I've been sick all weekend, though on Saturday I denied it long enough to explore a cool area of Brooklyn with Angela. I love this area because it's walking distance from my house...albeit a 20-30 minute walk. But the walk is a very pretty one, so it doesn't feel as long. I'm not going to tell you the name of it because you can tell gentrification is already happening, Angela and I may want to move there, and we want to be able to afford it.
Case in point: Angela and I were sitting in a coffee shop and a bunch of parents and young children enter. The parents were mostly white...one Asian mom, one black dad. However, the kids were a Benetton ad. Two different configurations of biracial children, a black son of white parents, an Asian child of white parents. I'm telling you, it was an after school special! It was wonderful to see all the different colors of children playing, but it was also cliche the way Brooklyn can be sometimes. The neighborhood is definitely cool though.
Now I'm laying in my bed, listening to Ella snore. She always snores when she's dreaming.
The Mormon is going to come by after work and take care of me. Three cheers for The Mormon! Oh yeah...I think I'm going to have to change his name on this blog. I've been talking to friends of mine that actually know Mormons and have described them as crazy...something about special underwear and ceremonies that only certain Mormons can attend. I've never met a Mormon, so for me the name is just ironic. But friends and family have said they have a hard time with the nickname.
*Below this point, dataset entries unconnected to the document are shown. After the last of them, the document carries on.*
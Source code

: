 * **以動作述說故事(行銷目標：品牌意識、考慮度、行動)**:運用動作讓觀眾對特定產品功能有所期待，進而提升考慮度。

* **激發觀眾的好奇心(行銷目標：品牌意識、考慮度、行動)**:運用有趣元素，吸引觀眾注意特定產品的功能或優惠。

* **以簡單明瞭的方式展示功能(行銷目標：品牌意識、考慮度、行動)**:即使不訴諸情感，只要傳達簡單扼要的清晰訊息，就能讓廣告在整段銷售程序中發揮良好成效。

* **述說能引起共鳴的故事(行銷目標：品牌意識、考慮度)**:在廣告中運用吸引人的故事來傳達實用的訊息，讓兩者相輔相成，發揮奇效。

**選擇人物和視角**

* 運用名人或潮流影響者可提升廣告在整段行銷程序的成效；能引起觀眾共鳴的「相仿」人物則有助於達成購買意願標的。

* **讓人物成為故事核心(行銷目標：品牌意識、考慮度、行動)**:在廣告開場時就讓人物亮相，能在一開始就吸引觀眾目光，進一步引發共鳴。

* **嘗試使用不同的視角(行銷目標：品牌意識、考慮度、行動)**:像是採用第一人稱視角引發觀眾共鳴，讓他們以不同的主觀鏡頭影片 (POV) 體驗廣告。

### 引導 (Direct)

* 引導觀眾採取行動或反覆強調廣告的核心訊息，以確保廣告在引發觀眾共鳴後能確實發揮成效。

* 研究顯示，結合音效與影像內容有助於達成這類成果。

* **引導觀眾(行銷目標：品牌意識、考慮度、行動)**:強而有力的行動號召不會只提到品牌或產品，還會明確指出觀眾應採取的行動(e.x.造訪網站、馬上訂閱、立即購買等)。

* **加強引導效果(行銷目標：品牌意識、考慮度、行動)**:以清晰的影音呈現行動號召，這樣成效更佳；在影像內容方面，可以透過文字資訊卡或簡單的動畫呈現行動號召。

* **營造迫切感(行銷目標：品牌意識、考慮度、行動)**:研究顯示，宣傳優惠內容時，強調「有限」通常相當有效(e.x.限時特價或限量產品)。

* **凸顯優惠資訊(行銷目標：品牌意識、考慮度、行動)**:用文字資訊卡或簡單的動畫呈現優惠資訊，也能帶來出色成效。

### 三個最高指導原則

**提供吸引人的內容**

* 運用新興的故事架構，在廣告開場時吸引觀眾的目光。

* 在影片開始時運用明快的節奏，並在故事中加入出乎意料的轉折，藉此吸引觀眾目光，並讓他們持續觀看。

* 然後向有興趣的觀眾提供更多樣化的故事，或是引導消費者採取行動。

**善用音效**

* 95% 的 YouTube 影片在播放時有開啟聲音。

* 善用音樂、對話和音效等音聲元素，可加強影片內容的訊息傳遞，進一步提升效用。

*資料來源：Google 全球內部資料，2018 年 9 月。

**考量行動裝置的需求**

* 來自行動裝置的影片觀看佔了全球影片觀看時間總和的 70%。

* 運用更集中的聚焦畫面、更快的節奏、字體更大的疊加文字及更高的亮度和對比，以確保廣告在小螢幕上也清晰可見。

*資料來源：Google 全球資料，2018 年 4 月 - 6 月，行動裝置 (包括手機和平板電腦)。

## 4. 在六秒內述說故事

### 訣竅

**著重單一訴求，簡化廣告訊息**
I'll come up with something new...when I'm feeling better.
How's everybody doing on their resolutions? Me...not so good. I'm still keeping track of my expenses, though I'm way over budget this month. I still brush my teeth and wash my face at night and in the morning. I am getting to work consistently, except when I was revving up for my anxiety attack and didn't know it. The meditation and the running though...not so much. I'm too sick to eat anything, so I'm hoping that I will lose some weight which will inspire me to keep it off once I feel better. I have no excuse for the meditation. No excuse at all. Discipline takes practice. I just have to keep practicing.